● **Task brief**:
Using the entries that follow, please report how many lines contain the word "frac", with no other words.
::: Exercise input :::
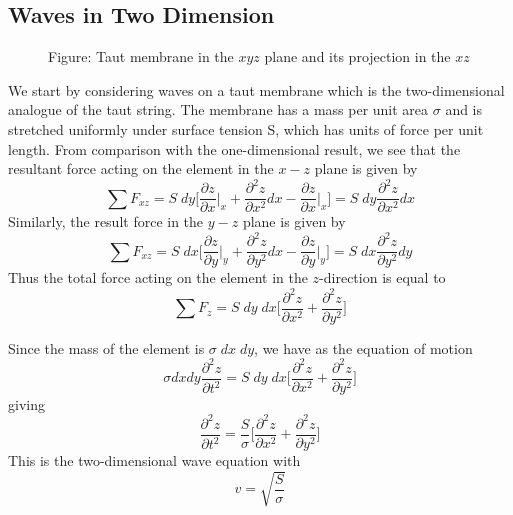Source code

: \documentclass[../../../main.tex]{subfiles}
\begin{document}
\subsection{Waves in Two Dimension}
\begin{figure}
    \centering
    \caption*{Figure: Taut membrane in the $xyz$ plane and its projection in the $xz$}
\end{figure}
We start by considering waves on a taut membrane which is the two-dimensional analogue of the taut string. The membrane has a mass per unit area $\sigma$ and is stretched uniformly under surface tension S, which has units of force per unit length. From comparison with the one-dimensional result, we see that the resultant force acting on the element in the $x-z$ plane is given by
\begin{equation*}
    \sum F_{xz}=S\;dy\biggl[\frac{\partial z}{\partial x}\bigg|_x+\frac{\partial^2 z}{\partial x^2}dx-\frac{\partial z}{\partial x}\bigg|_x\biggr]=S\;dy\frac{\partial^2 z}{\partial x^2}dx
\end{equation*}
Similarly, the result force in the $y-z$ plane is given by
\begin{equation*}
    \sum F_{xz}=S\;dx\biggl[\frac{\partial z}{\partial y}\bigg|_y+\frac{\partial^2 z}{\partial y^2}dx-\frac{\partial z}{\partial y}\bigg|_y\biggr]=S\;dx\frac{\partial^2 z}{\partial y^2}dy    
\end{equation*}
Thus the total force acting on the element in the $z$-direction is equal to
\begin{equation*}
    \sum F_z=S\;dy\;dx\biggl[\frac{\partial^2 z}{\partial x^2}+\frac{\partial^2 z}{\partial y^2}\biggr]
\end{equation*}

Since the mass of the element is $\sigma\;dx\;dy$, we have as the equation of motion
\begin{equation*}
    \sigma dx dy \frac{\partial^2 z}{\partial t^2}=S\;dy\;dx\biggl[\frac{\partial^2 z}{\partial x^2}+\frac{\partial^2 z}{\partial y^2}\biggr]
\end{equation*}
giving
\begin{equation*}
    \frac{\partial^2 z}{\partial t^2}=\frac{S}{\sigma}\biggl[\frac{\partial^2 z}{\partial x^2}+\frac{\partial^2 z}{\partial y^2}\biggr]
\end{equation*}
This is the two-dimensional wave equation with
\begin{equation*}
    v=\sqrt{\frac{S}{\sigma}}
\end{equation*}
\end{document}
:::
● **Exercise response**:
6